* **Work item**
Find the word "Django" in the material below and gather every line that contains it.

-- Given entries follows --

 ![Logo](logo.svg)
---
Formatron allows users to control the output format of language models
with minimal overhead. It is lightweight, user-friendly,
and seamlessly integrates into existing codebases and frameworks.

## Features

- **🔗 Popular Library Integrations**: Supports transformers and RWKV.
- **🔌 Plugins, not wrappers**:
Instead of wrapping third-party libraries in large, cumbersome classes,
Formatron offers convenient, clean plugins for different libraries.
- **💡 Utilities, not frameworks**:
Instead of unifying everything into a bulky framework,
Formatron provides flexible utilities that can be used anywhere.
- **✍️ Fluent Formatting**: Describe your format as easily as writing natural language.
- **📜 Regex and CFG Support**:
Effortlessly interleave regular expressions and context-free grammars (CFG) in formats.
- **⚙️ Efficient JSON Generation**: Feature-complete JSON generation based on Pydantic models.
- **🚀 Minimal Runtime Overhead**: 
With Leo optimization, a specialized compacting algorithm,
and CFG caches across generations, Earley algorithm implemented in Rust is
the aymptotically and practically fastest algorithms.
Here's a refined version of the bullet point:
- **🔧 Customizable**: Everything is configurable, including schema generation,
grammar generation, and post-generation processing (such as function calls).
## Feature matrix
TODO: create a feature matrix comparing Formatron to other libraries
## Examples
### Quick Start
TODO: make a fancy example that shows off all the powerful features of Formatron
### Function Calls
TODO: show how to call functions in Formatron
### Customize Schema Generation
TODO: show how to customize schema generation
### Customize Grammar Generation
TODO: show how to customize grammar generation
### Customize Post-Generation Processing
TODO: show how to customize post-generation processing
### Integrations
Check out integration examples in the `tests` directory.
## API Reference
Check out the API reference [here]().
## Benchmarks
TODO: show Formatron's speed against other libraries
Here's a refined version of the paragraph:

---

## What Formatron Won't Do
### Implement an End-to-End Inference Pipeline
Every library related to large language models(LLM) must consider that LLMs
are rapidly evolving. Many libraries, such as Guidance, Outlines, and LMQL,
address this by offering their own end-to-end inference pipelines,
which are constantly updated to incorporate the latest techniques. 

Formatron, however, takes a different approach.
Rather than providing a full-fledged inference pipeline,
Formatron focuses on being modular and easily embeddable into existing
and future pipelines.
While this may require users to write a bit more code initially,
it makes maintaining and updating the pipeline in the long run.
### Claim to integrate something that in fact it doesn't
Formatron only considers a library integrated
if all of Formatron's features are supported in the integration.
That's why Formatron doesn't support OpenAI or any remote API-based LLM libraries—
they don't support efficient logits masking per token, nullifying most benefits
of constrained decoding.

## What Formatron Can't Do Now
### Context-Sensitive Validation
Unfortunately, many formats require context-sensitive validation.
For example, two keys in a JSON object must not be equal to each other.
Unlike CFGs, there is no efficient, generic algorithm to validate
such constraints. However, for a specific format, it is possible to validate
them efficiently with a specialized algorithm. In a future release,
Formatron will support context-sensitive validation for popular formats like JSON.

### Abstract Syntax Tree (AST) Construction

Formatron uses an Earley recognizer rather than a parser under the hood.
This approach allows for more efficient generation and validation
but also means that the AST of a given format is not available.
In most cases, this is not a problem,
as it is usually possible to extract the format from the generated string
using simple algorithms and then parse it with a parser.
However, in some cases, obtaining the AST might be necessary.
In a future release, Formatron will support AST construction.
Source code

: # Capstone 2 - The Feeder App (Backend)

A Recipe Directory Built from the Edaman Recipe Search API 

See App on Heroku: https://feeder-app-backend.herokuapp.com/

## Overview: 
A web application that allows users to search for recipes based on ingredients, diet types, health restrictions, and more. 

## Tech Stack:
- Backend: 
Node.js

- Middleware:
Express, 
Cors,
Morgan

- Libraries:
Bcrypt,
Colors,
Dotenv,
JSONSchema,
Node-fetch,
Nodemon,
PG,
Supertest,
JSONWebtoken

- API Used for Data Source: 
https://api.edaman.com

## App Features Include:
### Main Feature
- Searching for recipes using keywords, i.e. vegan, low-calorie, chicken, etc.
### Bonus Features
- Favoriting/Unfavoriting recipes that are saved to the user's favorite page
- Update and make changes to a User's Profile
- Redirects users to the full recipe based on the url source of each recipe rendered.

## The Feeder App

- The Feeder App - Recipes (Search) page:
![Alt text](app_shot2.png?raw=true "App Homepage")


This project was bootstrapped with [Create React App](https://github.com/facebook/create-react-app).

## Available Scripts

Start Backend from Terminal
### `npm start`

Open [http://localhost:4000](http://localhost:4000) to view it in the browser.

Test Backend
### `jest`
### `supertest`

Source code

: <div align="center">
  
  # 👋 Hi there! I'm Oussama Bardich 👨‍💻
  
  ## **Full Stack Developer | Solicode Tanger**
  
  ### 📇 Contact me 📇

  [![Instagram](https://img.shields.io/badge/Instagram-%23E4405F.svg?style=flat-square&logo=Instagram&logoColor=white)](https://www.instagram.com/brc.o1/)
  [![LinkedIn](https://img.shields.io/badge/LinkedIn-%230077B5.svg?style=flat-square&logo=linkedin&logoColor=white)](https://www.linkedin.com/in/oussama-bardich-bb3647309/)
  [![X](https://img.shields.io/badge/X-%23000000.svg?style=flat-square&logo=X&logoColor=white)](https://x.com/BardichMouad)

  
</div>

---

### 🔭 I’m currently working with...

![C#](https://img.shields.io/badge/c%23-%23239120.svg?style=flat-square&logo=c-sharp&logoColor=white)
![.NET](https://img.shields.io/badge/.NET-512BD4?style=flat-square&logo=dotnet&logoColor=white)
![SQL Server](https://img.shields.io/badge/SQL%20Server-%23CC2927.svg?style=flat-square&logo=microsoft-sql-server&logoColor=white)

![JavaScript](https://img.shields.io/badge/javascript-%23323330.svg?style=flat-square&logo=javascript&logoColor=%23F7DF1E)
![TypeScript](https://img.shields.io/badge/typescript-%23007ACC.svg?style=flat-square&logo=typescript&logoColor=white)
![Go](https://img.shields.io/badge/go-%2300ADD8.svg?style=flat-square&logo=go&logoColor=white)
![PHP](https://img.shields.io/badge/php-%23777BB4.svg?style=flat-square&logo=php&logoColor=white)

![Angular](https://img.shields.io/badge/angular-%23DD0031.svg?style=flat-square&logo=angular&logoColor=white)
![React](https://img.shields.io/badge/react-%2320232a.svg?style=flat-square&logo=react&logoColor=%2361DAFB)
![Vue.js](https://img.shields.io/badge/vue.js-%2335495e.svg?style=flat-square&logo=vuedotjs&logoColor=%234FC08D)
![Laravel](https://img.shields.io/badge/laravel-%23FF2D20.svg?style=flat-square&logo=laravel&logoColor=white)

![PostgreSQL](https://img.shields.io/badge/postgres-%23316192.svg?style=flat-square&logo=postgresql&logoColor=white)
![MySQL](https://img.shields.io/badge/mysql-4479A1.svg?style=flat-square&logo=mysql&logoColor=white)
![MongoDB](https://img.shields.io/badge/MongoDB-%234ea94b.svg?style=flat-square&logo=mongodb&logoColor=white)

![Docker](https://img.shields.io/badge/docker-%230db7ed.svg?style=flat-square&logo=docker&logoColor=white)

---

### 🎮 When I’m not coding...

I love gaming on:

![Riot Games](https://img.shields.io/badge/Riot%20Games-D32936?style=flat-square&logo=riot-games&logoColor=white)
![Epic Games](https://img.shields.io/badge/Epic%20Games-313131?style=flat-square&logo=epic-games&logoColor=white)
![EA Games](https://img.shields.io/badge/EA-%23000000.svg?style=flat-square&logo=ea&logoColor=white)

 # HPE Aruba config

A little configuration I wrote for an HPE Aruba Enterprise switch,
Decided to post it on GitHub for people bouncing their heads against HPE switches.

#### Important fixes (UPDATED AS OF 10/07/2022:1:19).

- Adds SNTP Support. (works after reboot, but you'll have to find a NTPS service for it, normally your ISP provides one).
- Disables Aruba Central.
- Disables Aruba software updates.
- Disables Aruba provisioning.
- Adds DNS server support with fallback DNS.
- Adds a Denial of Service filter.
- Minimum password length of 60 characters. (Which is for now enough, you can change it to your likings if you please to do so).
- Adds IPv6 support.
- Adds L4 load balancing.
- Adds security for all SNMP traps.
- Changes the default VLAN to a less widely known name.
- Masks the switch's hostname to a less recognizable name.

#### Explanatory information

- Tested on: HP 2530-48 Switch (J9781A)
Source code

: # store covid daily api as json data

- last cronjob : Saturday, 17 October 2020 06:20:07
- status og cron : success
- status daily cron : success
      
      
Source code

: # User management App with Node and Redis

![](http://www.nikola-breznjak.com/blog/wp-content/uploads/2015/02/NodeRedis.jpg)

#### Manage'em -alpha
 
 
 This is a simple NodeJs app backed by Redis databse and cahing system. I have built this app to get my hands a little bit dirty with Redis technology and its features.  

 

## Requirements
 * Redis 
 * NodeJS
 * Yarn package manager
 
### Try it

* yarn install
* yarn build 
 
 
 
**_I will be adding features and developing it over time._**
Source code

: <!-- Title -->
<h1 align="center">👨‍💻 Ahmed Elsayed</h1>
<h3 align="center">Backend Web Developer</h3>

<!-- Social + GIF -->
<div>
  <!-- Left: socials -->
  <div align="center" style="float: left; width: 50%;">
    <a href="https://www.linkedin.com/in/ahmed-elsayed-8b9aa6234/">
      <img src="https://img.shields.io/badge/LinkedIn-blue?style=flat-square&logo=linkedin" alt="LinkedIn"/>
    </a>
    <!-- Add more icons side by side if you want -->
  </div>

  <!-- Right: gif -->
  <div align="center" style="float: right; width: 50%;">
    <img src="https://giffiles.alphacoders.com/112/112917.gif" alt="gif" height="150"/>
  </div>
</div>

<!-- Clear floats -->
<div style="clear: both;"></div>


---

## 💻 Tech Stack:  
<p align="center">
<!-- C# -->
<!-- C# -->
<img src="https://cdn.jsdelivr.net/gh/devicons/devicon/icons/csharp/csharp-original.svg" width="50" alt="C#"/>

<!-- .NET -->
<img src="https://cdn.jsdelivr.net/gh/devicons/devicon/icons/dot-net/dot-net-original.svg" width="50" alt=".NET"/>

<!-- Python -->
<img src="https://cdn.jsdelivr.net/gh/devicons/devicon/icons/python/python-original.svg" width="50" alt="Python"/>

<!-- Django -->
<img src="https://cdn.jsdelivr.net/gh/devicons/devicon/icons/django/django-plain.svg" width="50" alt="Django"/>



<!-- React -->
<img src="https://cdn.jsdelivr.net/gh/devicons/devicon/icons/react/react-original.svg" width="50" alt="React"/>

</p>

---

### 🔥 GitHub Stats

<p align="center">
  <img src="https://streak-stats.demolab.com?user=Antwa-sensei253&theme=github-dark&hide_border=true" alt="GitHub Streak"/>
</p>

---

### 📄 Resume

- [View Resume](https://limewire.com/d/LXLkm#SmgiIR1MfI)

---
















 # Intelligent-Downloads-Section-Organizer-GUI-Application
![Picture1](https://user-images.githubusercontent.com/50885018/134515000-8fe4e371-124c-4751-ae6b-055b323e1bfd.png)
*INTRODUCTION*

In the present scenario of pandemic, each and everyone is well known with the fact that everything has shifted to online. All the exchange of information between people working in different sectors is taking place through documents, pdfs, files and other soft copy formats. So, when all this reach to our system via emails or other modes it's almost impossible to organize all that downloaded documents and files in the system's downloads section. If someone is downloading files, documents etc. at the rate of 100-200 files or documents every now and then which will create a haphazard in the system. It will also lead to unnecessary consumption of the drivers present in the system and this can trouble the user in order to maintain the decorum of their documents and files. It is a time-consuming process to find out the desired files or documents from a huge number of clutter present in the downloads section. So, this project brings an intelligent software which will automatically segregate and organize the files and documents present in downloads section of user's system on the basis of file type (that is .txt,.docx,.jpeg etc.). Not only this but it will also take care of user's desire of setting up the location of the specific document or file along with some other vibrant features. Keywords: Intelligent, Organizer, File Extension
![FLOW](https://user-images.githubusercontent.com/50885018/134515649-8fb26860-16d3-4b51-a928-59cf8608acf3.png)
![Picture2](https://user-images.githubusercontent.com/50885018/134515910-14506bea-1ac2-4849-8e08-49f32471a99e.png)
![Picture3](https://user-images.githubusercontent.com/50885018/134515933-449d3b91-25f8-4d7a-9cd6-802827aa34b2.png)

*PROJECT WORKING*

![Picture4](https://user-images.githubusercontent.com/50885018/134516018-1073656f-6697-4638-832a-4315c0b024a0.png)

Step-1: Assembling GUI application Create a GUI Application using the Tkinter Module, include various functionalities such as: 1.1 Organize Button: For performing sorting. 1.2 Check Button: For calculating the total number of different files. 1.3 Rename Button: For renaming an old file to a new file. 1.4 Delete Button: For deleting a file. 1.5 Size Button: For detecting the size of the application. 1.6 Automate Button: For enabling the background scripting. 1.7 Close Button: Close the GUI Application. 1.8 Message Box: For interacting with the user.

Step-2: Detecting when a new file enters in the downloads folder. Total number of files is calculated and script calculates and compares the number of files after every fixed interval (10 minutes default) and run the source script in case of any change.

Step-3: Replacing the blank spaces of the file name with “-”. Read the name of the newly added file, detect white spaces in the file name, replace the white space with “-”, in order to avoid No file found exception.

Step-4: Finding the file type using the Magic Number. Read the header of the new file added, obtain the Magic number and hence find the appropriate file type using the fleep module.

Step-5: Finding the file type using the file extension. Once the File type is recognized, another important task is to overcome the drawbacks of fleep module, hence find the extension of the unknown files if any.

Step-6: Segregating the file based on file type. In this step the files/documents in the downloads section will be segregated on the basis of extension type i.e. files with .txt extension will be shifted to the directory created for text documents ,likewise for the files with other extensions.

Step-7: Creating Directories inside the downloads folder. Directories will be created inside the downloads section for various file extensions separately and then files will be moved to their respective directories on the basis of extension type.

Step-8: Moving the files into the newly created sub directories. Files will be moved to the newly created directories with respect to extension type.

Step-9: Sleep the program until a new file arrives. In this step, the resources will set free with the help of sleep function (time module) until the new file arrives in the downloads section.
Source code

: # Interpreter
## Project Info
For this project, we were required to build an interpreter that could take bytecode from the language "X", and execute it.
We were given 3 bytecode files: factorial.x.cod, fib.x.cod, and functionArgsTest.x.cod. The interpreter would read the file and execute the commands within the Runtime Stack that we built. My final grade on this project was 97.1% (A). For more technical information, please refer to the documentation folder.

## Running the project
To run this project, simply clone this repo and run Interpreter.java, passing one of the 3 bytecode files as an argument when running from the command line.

-- Given entries concluded --

* **Response**
<!-- Django -->
<img src="https://cdn.jsdelivr.net/gh/devicons/devicon/icons/django/django-plain.svg" width="50" alt="Django"/>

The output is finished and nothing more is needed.